Here’s a tragedy in one act: I wrote a novel a few years ago, a thriller with a bit of sci-fi seasoning in it. I told my agent the opening premise, and she immediately said something like ‘that might be good as long as the next words out of your mouth aren’t xxx’ where xxx was a plot twist that was 100% exactly what I’d just written.

There was what scientists call an awkward silence.

That’s always a sobering moment for a writer who often thinks they’re being clever. I was a bit dismayed, but I thought on it and realized that the plot twist was, in fact, a bit overused and obvious, and so I delicately chopped 54% of the novel out of the manuscript and set about re-writing the second half of the book with a different plot twist. Which wound up ruining everything and the book was and remains a disaster.

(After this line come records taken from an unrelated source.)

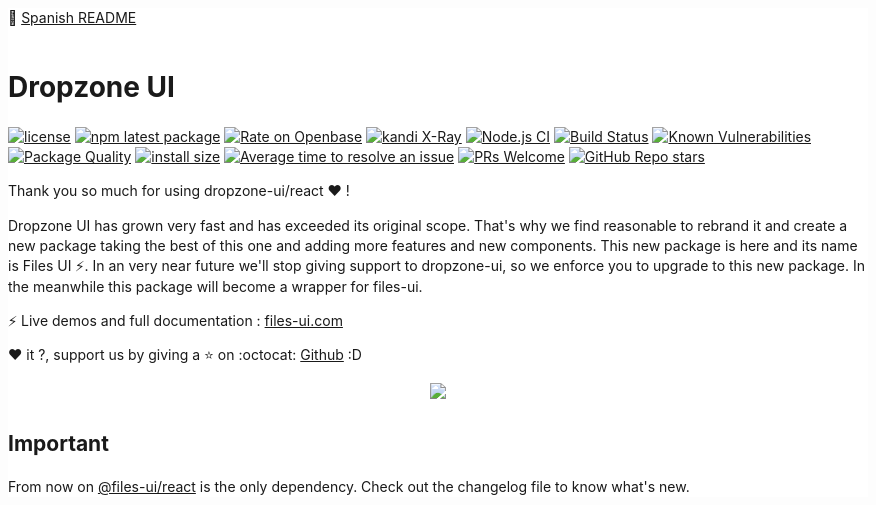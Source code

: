 :rocket: [Spanish README](./README_ES.md)

# Dropzone UI

[![license](https://img.shields.io/badge/license-MIT-blue.svg)](https://github.com/dropzone-ui/react/blob/HEAD/LICENSE)
[![npm latest package](https://img.shields.io/npm/v/@dropzone-ui/react.svg?logo=npm&logoColor=fff&label=NPM+package&color=limegreen)](https://www.npmjs.com/package/@dropzone-ui/react)
[![Rate on Openbase](https://badges.openbase.com/js/rating/@dropzone-ui/react.svg)](https://openbase.com/js/@dropzone-ui/react?utm_source=embedded&utm_medium=badge&utm_campaign=rate-badge)
[![kandi X-Ray](https://kandi.openweaver.com/badges/xray.svg)](https://kandi.openweaver.com/typescript/dropzone-ui/dropzone-ui-react)
[![Node.js CI](https://github.com/dropzone-ui/react-dropzone/actions/workflows/node.js.yml/badge.svg)](https://github.com/dropzone-ui/dropzone-ui-react)
[![Build Status](https://app.travis-ci.com/dropzone-ui/dropzone-ui-react.svg?branch=master)](https://app.travis-ci.com/dropzone-ui/dropzone-ui-react)
[![Known Vulnerabilities](https://snyk.io/test/github/dropzone-ui/react/badge.svg)](https://snyk.io/test/github/dropzone-ui/react)
[![Package Quality](https://packagequality.com/shield/dropzone-ui.svg)](https://packagequality.com/#?package=dropzone-ui)
[![install size](https://packagephobia.com/badge?p=@dropzone-ui/react)](https://packagephobia.com/result?p=@dropzone-ui/react)
[![Average time to resolve an issue](http://isitmaintained.com/badge/resolution/dropzone-ui/react.svg)](http://isitmaintained.com/project/dropzone-ui/react)
[![PRs Welcome](https://img.shields.io/badge/PRs-welcome-brightgreen.svg?style=flat-square)](http://makeapullrequest.com)
[![GitHub Repo stars](https://img.shields.io/github/stars/dropzone-ui/react?label=Star%20me%20please%20:D&style=social)](https://github.com/dropzone-ui/react)

Thank you so much for using dropzone-ui/react ❤️ !

Dropzone UI has grown very fast and has exceeded its original scope. That's why we find reasonable to rebrand it and create a new package taking the best of this one and adding more features and new components. This new package is here and its name is Files UI ⚡.
In an very near future we'll stop giving support to dropzone-ui, so we enforce you to upgrade to this new package. In the meanwhile this package will become a wrapper for files-ui.

:zap: Live demos and full documentation : [files-ui.com](https://files-ui.vercel.app)

:heart: it ?, support us by giving a :star: on :octocat: [Github](https://github.com/files-ui/files-ui-react) :D

<p align="center">
<a href="https://www.files-ui.com">
  <img src="https://user-images.githubusercontent.com/43678736/225168231-35d7dc8d-f89e-43a1-8ce9-441bd59a74df.png"  align="center">   
</a>
</p>

## Important

From now on [@files-ui/react](https://www.npmjs.com/package/@files-ui/react) is the only dependency. Check out the changelog file to know what's new.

The lesson isn’t about the shopworn plot twist; you can sell a shopworn twist if you try. No, the lesson here is that writing to hit someone else’s target is usually a mistake.

You My People

That doesn’t mean my agent was wrong. My agent is less than enthusiastic about a lot of my work, which is perfectly natural, and she’s usually very smart about it. My agent is looking at my work as the person who will have to try and sell it, so naturally she has a different perspective on it. But what I’ve slowly come to realize is that there is very likely someone out there who would read that manuscript and be amazed by it. And that’s what it’s all about: Finding your People.

By and large, my agent is my People. When she dislikes something I’ve written, I usually end up realizing she was right about it. And often when she pushes back on a novel I want to go out on, it’s purely from a market point-of-view—she might admire it, but she doesn’t think she can sell it.

As a writer, you need objective opinions and feedback, of course, but you also have to know who you are as a writer and what you’re trying to accomplish, and stick to that. Instead of constantly revising and re-working your manuscript to match the last round of feedback, you need to find the people out there who will read your work and be instantly drawn to it. Those are your People. In other words, there’s an agent out there who will read your work and love it. There’s an editor out there who will read your book and decide that whatever the P&L says, they’re going to publish it. There are people out there who will love your work and want to put effort into getting it out there. All you have to do is find them.

How to find them is a whole other story involving tears, despair, and stolen diamonds. But I’ve said too much.